TASK BRIEF: How many lines in the entries below include the word "https"? Respond with the number only.

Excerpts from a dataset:

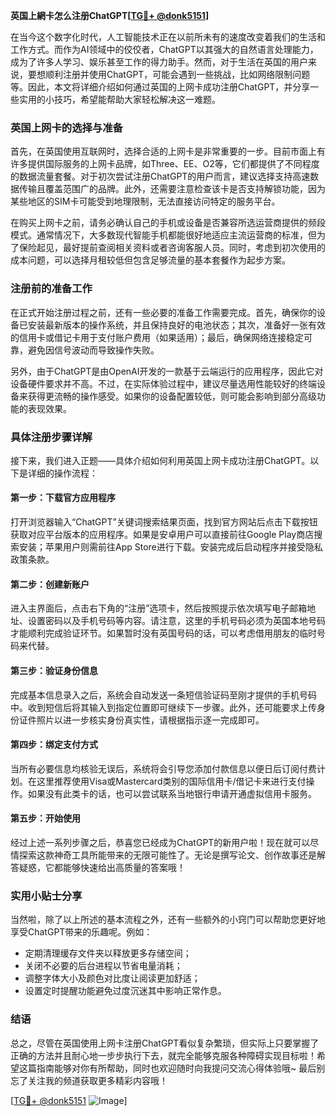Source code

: **英国上網卡怎么注册ChatGPT[[TG💪+ @donk5151](https://t.me/s/donk5151)]**

在当今这个数字化时代，人工智能技术正在以前所未有的速度改变着我们的生活和工作方式。而作为AI领域中的佼佼者，ChatGPT以其强大的自然语言处理能力，成为了许多人学习、娱乐甚至工作的得力助手。然而，对于生活在英国的用户来说，要想顺利注册并使用ChatGPT，可能会遇到一些挑战，比如网络限制问题等。因此，本文将详细介绍如何通过英国的上网卡成功注册ChatGPT，并分享一些实用的小技巧，希望能帮助大家轻松解决这一难题。

### 英国上网卡的选择与准备

首先，在英国使用互联网时，选择合适的上网卡是非常重要的一步。目前市面上有许多提供国际服务的上网卡品牌，如Three、EE、O2等，它们都提供了不同程度的数据流量套餐。对于初次尝试注册ChatGPT的用户而言，建议选择支持高速数据传输且覆盖范围广的品牌。此外，还需要注意检查该卡是否支持解锁功能，因为某些地区的SIM卡可能受到地理限制，无法直接访问特定的服务平台。

在购买上网卡之前，请务必确认自己的手机或设备是否兼容所选运营商提供的频段模式。通常情况下，大多数现代智能手机都能很好地适应主流运营商的标准，但为了保险起见，最好提前查阅相关资料或者咨询客服人员。同时，考虑到初次使用的成本问题，可以选择月租较低但包含足够流量的基本套餐作为起步方案。

### 注册前的准备工作

在正式开始注册过程之前，还有一些必要的准备工作需要完成。首先，确保你的设备已安装最新版本的操作系统，并且保持良好的电池状态；其次，准备好一张有效的信用卡或借记卡用于支付账户费用（如果适用）；最后，确保网络连接稳定可靠，避免因信号波动而导致操作失败。

另外，由于ChatGPT是由OpenAI开发的一款基于云端运行的应用程序，因此它对设备硬件要求并不高。不过，在实际体验过程中，建议尽量选用性能较好的终端设备来获得更流畅的操作感受。如果你的设备配置较低，则可能会影响到部分高级功能的表现效果。

### 具体注册步骤详解

接下来，我们进入正题——具体介绍如何利用英国上网卡成功注册ChatGPT。以下是详细的操作流程：

#### 第一步：下载官方应用程序
打开浏览器输入“ChatGPT”关键词搜索结果页面，找到官方网站后点击下载按钮获取对应平台版本的应用程序。如果是安卓用户可以直接前往Google Play商店搜索安装；苹果用户则需前往App Store进行下载。安装完成后启动程序并接受隐私政策条款。

#### 第二步：创建新账户
进入主界面后，点击右下角的“注册”选项卡，然后按照提示依次填写电子邮箱地址、设置密码以及手机号码等内容。请注意，这里的手机号码必须为英国本地号码才能顺利完成验证环节。如果暂时没有英国号码的话，可以考虑借用朋友的临时号码来代替。

#### 第三步：验证身份信息
完成基本信息录入之后，系统会自动发送一条短信验证码至刚才提供的手机号码中。收到短信后将其输入到指定位置即可继续下一步骤。此外，还可能要求上传身份证件照片以进一步核实身份真实性，请根据指示逐一完成即可。

#### 第四步：绑定支付方式
当所有必要信息均核验无误后，系统将会引导您添加付款信息以便日后订阅付费计划。在这里推荐使用Visa或Mastercard类别的国际信用卡/借记卡来进行支付操作。如果没有此类卡的话，也可以尝试联系当地银行申请开通虚拟信用卡服务。

#### 第五步：开始使用
经过上述一系列步骤之后，恭喜您已经成为ChatGPT的新用户啦！现在就可以尽情探索这款神奇工具所能带来的无限可能性了。无论是撰写论文、创作故事还是解答疑惑，它都能够快速给出高质量的答案哦！

### 实用小贴士分享

当然啦，除了以上所述的基本流程之外，还有一些额外的小窍门可以帮助您更好地享受ChatGPT带来的乐趣呢。例如：
- 定期清理缓存文件夹以释放更多存储空间；
- 关闭不必要的后台进程以节省电量消耗；
- 调整字体大小及颜色对比度让阅读更加舒适；
- 设置定时提醒功能避免过度沉迷其中影响正常作息。

### 结语

总之，尽管在英国使用上网卡注册ChatGPT看似复杂繁琐，但实际上只要掌握了正确的方法并且耐心地一步步执行下去，就完全能够克服各种障碍实现目标啦！希望这篇指南能够对你有所帮助，同时也欢迎随时向我提问交流心得体验哦~ 最后别忘了关注我的频道获取更多精彩内容哦！

[[TG💪+ @donk5151](https://t.me/s/donk5151) ![Image](https://i.postimg.cc/rwNCRYN7/Snipaste-2025-04-30-17-27-05.png)]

SOLUTION BELOW: 2